REQUIRED ACTION: Write out every line below that contains "details".

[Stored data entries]
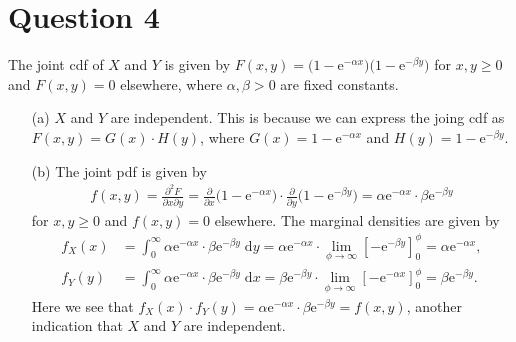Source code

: \documentclass[10pt]{article}
\begin{document}
\section{Question 4} \noindent
The joint cdf of \(X\) and \(Y\) is given by \(F(x,y) = \big( 1 - \mathrm{e}^{-\alpha x} \big) \big( 1 - \mathrm{e}^{-\beta y} \big)\) for \(x,y \ge 0\) and
\(F(x,y) = 0\) elsewhere, where \(\alpha, \beta > 0\) are fixed constants. 
\begin{itemize}
    \item[(a)] \(X\) and \(Y\) are independent. This is because we can express the joing cdf as \(F(x,y) = G(x)\cdot H(y)\), where \(G(x) = 1 - \mathrm{e}^{-\alpha x}\)
    and \(H(y) = 1 - \mathrm{e}^{-\beta y}\). 
    \item[(b)] The joint pdf is given by 
    \begin{align*}
        f(x,y) = \frac{\partial^2 F}{\partial x \partial y} 
        = \frac{\partial}{\partial x}\big( 1 - \mathrm{e}^{-\alpha x} \big) \cdot \frac{\partial}{\partial y}\big( 1 - \mathrm{e}^{-\beta y} \big)
        = \alpha \mathrm{e}^{-\alpha x} \cdot \beta \mathrm{e}^{-\beta y}
    \end{align*}
    for \(x, y \ge 0\) and \(f(x,y) = 0\) elsewhere. The marginal densities are given by 
    \begin{align*}
        f_X(x) 
        &= \int_{0}^{\infty} \alpha \mathrm{e}^{-\alpha x} \cdot \beta \mathrm{e}^{-\beta y} \;\mathrm{d}y
        = \alpha \mathrm{e}^{-\alpha x} \cdot \lim_{\phi \to \infty} \left[- \mathrm{e}^{-\beta y} \right]_0^{\phi}
        = \alpha \mathrm{e}^{-\alpha x}, \\
        f_Y(y) 
        &= \int_{0}^{\infty} \alpha \mathrm{e}^{-\alpha x} \cdot \beta \mathrm{e}^{-\beta y} \;\mathrm{d}x
        = \beta \mathrm{e}^{-\beta y} \cdot \lim_{\phi \to \infty} \left[- \mathrm{e}^{-\alpha x} \right]_0^{\phi}
        = \beta \mathrm{e}^{-\beta y}.
    \end{align*}
    Here we see that \(f_X(x)\cdot f_Y(y) = \alpha \mathrm{e}^{-\alpha x} \cdot \beta \mathrm{e}^{-\beta y} = f(x,y)\), another indication 
    that \(X\) and \(Y\) are independent. 
\end{itemize}
\end{document}
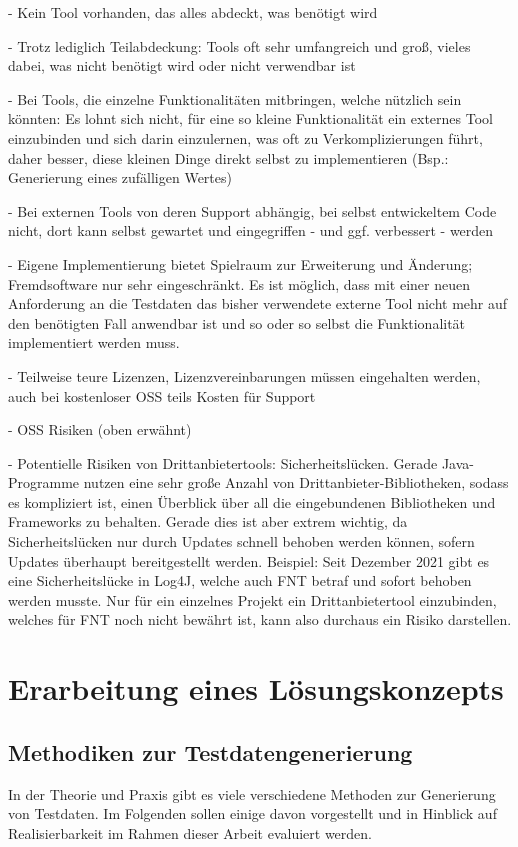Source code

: - Kein Tool vorhanden, das alles abdeckt, was benötigt wird

- Trotz lediglich Teilabdeckung: Tools oft sehr umfangreich und groß, vieles dabei, was nicht benötigt wird oder nicht verwendbar ist

- Bei Tools, die einzelne Funktionalitäten mitbringen, welche nützlich sein könnten: Es lohnt sich nicht, für eine so kleine Funktionalität ein externes Tool einzubinden und sich darin einzulernen, was oft zu Verkomplizierungen führt, daher besser, diese kleinen Dinge direkt selbst zu implementieren (Bsp.: Generierung eines zufälligen Wertes)

- Bei externen Tools von deren Support abhängig, bei selbst entwickeltem Code nicht, dort kann selbst gewartet und eingegriffen - und ggf. verbessert - werden

- Eigene Implementierung bietet Spielraum zur Erweiterung und Änderung; Fremdsoftware nur sehr eingeschränkt. Es ist möglich, dass mit einer neuen Anforderung an die Testdaten das bisher verwendete externe Tool nicht mehr auf den benötigten Fall anwendbar ist und so oder so selbst die Funktionalität implementiert werden muss.

- Teilweise teure Lizenzen, Lizenzvereinbarungen müssen eingehalten werden, auch bei kostenloser \ac{OSS} teils Kosten für Support \cite{singh:2015}\cite{veracode:2021}

- \ac{OSS} Risiken (oben erwähnt)

- Potentielle Risiken von Drittanbietertools: Sicherheitslücken. Gerade Java-Programme nutzen eine sehr große Anzahl von Drittanbieter-Bibliotheken, sodass es kompliziert ist, einen Überblick über all die eingebundenen Bibliotheken und Frameworks zu behalten. Gerade dies ist aber extrem wichtig, da Sicherheitslücken nur durch Updates schnell behoben werden können, sofern Updates überhaupt bereitgestellt werden. \cite{veracode:2021} Beispiel: Seit Dezember 2021 gibt es eine Sicherheitslücke in Log4J, welche auch FNT betraf und sofort behoben werden musste. \cite{mit:2021} Nur für ein einzelnes Projekt ein Drittanbietertool einzubinden, welches für FNT noch nicht bewährt ist, kann also durchaus ein Risiko darstellen.

\section{Erarbeitung eines Lösungskonzepts}\label{sec:loesungskonzept}

\subsection{Methodiken zur Testdatengenerierung}\label{subsec:methodiken}
In der Theorie und Praxis gibt es viele verschiedene Methoden zur Generierung von Testdaten. Im Folgenden sollen einige davon vorgestellt und in Hinblick auf Realisierbarkeit im Rahmen dieser Arbeit evaluiert werden.

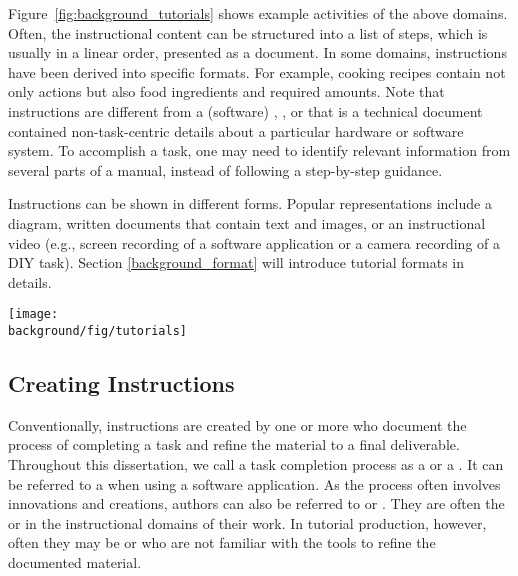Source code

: Figure~\ref{fig:background_tutorials} shows example activities of the above domains.
\\

%
Often, the instructional content can be structured into a list of steps, which is usually in a linear order, presented as a  document.
%
In some domains, instructions have been derived into specific formats. For example, cooking recipes contain not only actions but also food ingredients and required amounts.
%
Note that instructions are different from a (software) , , or  that is a technical document contained non-task-centric details about a particular hardware or software system. To accomplish a task, one may need to identify relevant information from several parts of a manual, instead of following a step-by-step guidance.

Instructions can be shown in different forms. Popular representations include a diagram, written documents that contain text and images, or an instructional video (e.g., screen recording of a software application or a camera recording of a DIY task). Section \ref{background_format} will introduce tutorial formats in details.

\begin{figure*}[t]
  \centering
  \texttt{[image: \\background/fig/tutorials]}
  \caption{Example activities in tutorial domains: a) image manipulations using a software application, b) a DIY gift-wrapping project, c) cooking as an everyday activity, and d) dancing in sports. }
  \label{fig:background_tutorials}
\end{figure*}

\subsection{Creating Instructions}
Conventionally, instructions are created by one or more  who document the process of completing a task and refine the material to a final deliverable.
%
Throughout this dissertation, we call a task completion process as a  or a . It can be referred to a  when using a software application.
%
As the process often involves innovations and creations, authors can also be referred to  or . They are often the  or  in the instructional domains of their work. In tutorial production, however, often they may be  or  who are not familiar with the tools to refine the documented material.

SOLUTION TO THIS PROBLEM:
Note that instructions are different from a (software) , , or  that is a technical document contained non-task-centric details about a particular hardware or software system. To accomplish a task, one may need to identify relevant information from several parts of a manual, instead of following a step-by-step guidance.
Instructions can be shown in different forms. Popular representations include a diagram, written documents that contain text and images, or an instructional video (e.g., screen recording of a software application or a camera recording of a DIY task). Section \ref{background_format} will introduce tutorial formats in details.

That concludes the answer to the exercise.